From Clive on Learning by Clive Shepherd
Whether you’re teaching in a classroom, developing some e-learning or producing a video, you’ll be concerned about engaging your learners. Why? Because, if learners aren’t engaged they’ll pay little attention to what you’re offering and they’re very unlikely to retain anything. You can spend a fortune trying to engage learners, but the secrets to engagement do not demand you break the bank. Here are four dos and four don’ts:
1. Make an emotional impact: Too much of what we teach is aimed at the rational, reasoning side of the human psyche, but that’s less than half the battle. If we’re not emotionally engaged we won’t be listening to the facts, figures and scientific evidence. Do what you have to do to up the emotional ante – humour, shock, pathos, drama.
2. Tell stories: Which brings us to stories, the currency of any great learning experience. We are engaged by stories (often for hours on end), we remember them and we pass them on. You can’t say that for theoretical models, processes and procedures. And don’t forget, learners’ own stories are more important than yours.
3. Be relevant: ‘Relevance drives out reluctance,’ so hook into what is interesting your learners right now. Relate the learning experience to real work issues. And don’t forget those more fundamental needs – self-image, relating to others, sex, money, football, whatever.
4. Be challenging: We love a challenge, just so long as we feel we have a chance of success. Nothing too easy, nothing too hard.
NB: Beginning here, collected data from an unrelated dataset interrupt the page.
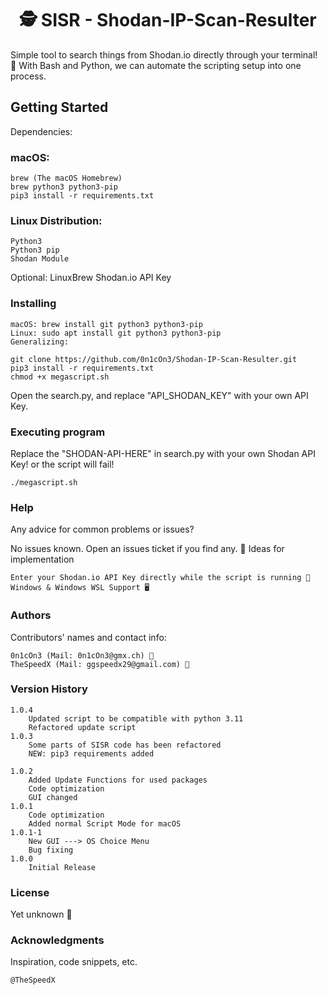 <h1 align="center">🕵️  SISR - Shodan-IP-Scan-Resulter</h1>

Simple tool to search things from Shodan.io directly through your terminal! 🐍
With Bash and Python, we can automate the scripting setup into one process.

## Getting Started
Dependencies:

### macOS:

    brew (The macOS Homebrew)
    brew python3 python3-pip
    pip3 install -r requirements.txt

### Linux Distribution:

    Python3
    Python3 pip
    Shodan Module

Optional: 
LinuxBrew
Shodan.io API Key


### Installing

    macOS: brew install git python3 python3-pip
    Linux: sudo apt install git python3 python3-pip
    Generalizing:

    git clone https://github.com/0n1cOn3/Shodan-IP-Scan-Resulter.git
    pip3 install -r requirements.txt
    chmod +x megascript.sh

Open the search.py, and replace "API_SHODAN_KEY" with your own API Key.
### Executing program

Replace the "SHODAN-API-HERE" in search.py with your own Shodan API Key! or the script will fail!

    ./megascript.sh

### Help

Any advice for common problems or issues?

No issues known. Open an issues ticket if you find any. 🚨
Ideas for implementation

    Enter your Shodan.io API Key directly while the script is running 🚀
    Windows & Windows WSL Support 🖥️

### Authors

Contributors' names and contact info:

    0n1cOn3 (Mail: 0n1cOn3@gmx.ch) 👤
    TheSpeedX (Mail: ggspeedx29@gmail.com) 👤

### Version History

    1.0.4
        Updated script to be compatible with python 3.11
        Refactored update script
    1.0.3
        Some parts of SISR code has been refactored
        NEW: pip3 requirements added

    1.0.2
        Added Update Functions for used packages
        Code optimization
        GUI changed
    1.0.1
        Code optimization
        Added normal Script Mode for macOS
    1.0.1-1
        New GUI ---> OS Choice Menu
        Bug fixing
    1.0.0
        Initial Release

### License

Yet unknown 🤔


### Acknowledgments

Inspiration, code snippets, etc.

    @TheSpeedX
We will spend any amount of time solving an interesting problem. So this time isn’t wasted, relate the challenge to the goals of the learning experience and the lives of the learners.
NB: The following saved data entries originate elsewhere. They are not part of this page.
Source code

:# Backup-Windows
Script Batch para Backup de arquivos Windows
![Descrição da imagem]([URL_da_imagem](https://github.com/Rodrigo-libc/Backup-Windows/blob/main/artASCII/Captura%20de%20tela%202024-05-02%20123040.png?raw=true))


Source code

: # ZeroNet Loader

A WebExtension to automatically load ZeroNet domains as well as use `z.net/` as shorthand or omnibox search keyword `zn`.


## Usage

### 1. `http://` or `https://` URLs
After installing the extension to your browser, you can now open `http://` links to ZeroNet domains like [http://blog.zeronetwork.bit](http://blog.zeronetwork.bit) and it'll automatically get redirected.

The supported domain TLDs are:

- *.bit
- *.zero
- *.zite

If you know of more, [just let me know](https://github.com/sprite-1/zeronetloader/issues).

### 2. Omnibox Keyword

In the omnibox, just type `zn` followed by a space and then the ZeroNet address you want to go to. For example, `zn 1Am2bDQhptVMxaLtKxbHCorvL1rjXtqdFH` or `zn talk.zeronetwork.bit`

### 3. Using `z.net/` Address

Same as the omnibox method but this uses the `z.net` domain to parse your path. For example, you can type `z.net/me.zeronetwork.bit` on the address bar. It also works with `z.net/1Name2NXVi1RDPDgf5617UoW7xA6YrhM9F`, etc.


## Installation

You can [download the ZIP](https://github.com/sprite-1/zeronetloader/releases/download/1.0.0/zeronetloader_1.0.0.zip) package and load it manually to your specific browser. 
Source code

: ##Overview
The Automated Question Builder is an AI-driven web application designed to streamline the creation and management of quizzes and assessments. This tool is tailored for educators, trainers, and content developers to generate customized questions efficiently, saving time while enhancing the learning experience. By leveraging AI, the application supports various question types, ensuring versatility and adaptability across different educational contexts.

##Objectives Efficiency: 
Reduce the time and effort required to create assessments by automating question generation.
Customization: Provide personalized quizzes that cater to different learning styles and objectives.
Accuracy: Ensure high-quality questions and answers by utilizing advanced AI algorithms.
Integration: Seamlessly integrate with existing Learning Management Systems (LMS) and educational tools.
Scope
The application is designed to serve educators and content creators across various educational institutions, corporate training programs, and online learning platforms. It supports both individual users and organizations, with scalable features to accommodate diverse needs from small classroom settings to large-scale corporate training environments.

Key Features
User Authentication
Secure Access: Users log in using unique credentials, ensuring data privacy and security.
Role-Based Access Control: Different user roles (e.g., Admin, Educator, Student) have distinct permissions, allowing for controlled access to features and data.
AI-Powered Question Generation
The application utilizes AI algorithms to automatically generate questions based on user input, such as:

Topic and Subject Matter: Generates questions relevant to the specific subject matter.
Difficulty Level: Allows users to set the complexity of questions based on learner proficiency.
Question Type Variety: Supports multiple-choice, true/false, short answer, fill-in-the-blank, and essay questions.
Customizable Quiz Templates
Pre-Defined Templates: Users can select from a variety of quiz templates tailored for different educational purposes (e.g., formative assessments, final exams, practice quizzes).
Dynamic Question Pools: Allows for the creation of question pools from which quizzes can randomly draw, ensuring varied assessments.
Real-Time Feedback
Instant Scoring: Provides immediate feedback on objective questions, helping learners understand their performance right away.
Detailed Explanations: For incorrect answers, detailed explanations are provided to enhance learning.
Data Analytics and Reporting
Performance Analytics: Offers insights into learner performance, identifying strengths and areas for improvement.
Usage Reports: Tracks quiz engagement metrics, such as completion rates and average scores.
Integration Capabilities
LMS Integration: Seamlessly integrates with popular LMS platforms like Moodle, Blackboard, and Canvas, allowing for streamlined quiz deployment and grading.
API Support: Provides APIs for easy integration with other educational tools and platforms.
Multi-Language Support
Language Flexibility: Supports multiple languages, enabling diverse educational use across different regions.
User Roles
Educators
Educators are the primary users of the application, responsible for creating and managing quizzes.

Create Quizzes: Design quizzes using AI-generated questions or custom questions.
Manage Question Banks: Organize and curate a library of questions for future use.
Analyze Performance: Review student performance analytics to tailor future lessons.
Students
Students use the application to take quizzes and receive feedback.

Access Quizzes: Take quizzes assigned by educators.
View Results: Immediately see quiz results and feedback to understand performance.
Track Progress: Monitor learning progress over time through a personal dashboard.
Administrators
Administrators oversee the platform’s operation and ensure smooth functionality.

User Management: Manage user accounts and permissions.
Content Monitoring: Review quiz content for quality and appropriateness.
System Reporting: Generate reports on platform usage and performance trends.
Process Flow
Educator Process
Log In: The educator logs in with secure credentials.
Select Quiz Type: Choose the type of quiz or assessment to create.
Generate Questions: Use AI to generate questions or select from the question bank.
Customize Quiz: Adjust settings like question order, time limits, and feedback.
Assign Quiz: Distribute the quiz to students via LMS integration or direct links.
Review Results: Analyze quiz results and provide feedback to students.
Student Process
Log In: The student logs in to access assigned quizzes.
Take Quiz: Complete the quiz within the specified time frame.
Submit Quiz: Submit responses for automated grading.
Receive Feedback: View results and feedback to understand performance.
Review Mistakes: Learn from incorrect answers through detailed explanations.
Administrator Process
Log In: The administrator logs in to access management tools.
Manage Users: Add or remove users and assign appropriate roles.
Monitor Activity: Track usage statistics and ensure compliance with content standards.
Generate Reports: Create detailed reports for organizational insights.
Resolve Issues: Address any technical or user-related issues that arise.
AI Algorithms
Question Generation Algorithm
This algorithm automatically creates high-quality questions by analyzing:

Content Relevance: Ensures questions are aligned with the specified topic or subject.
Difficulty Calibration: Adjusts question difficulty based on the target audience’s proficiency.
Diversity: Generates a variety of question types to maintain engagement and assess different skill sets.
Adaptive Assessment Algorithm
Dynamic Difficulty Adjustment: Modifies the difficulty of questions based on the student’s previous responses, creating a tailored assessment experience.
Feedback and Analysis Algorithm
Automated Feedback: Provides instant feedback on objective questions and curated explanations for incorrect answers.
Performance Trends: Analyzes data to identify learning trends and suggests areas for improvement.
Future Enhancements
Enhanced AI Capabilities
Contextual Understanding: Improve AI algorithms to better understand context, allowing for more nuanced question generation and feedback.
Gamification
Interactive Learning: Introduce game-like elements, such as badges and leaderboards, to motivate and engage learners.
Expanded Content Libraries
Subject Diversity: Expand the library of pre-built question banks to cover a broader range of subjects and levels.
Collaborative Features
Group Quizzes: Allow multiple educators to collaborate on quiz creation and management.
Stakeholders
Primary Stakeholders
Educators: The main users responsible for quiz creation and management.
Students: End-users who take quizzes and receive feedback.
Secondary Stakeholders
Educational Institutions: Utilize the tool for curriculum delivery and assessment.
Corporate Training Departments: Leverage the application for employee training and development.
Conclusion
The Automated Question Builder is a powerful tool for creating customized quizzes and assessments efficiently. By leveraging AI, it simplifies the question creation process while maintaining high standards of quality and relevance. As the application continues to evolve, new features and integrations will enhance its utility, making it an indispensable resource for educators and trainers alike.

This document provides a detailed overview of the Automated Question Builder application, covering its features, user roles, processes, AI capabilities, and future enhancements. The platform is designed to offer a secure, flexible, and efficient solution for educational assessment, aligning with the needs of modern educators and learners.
1. Overload on glitz: It’s a common misconception that super-high production values will provide that elusive engagement, but there’s no evidence to support this. There’s nothing you can do with video, 3D models, animation or high-speed interactivity that learners won’t have seen before (only done much better) in movies and video games. Overdo the bling and learners are more likely to complain that you’re wasting money.
2. Interact for the sake of it: Interaction is important for learning but only when it’s relevant to the objectives of the learning experience and sufficiently challenging. Questions with obvious answers don’t count. Interactions that simply reveal information don’t count. And don’t forget that questions from learners are far more valuable than questions from you.
3. Cross the line: In the effort to relate to your audience you might be tempted towards the lowest common denominator. There is a time and a place for everything and a learning experience is definitely not the right place for offensive humour. If you’re not sure where the line is, test your content with representative learners.
4. Pretend to be what you are not: It is patently obvious when you are trying too hard to talk the language of your audience, to be like them. You can be empathetic to your learners without pretending to talk like them or like the things they like.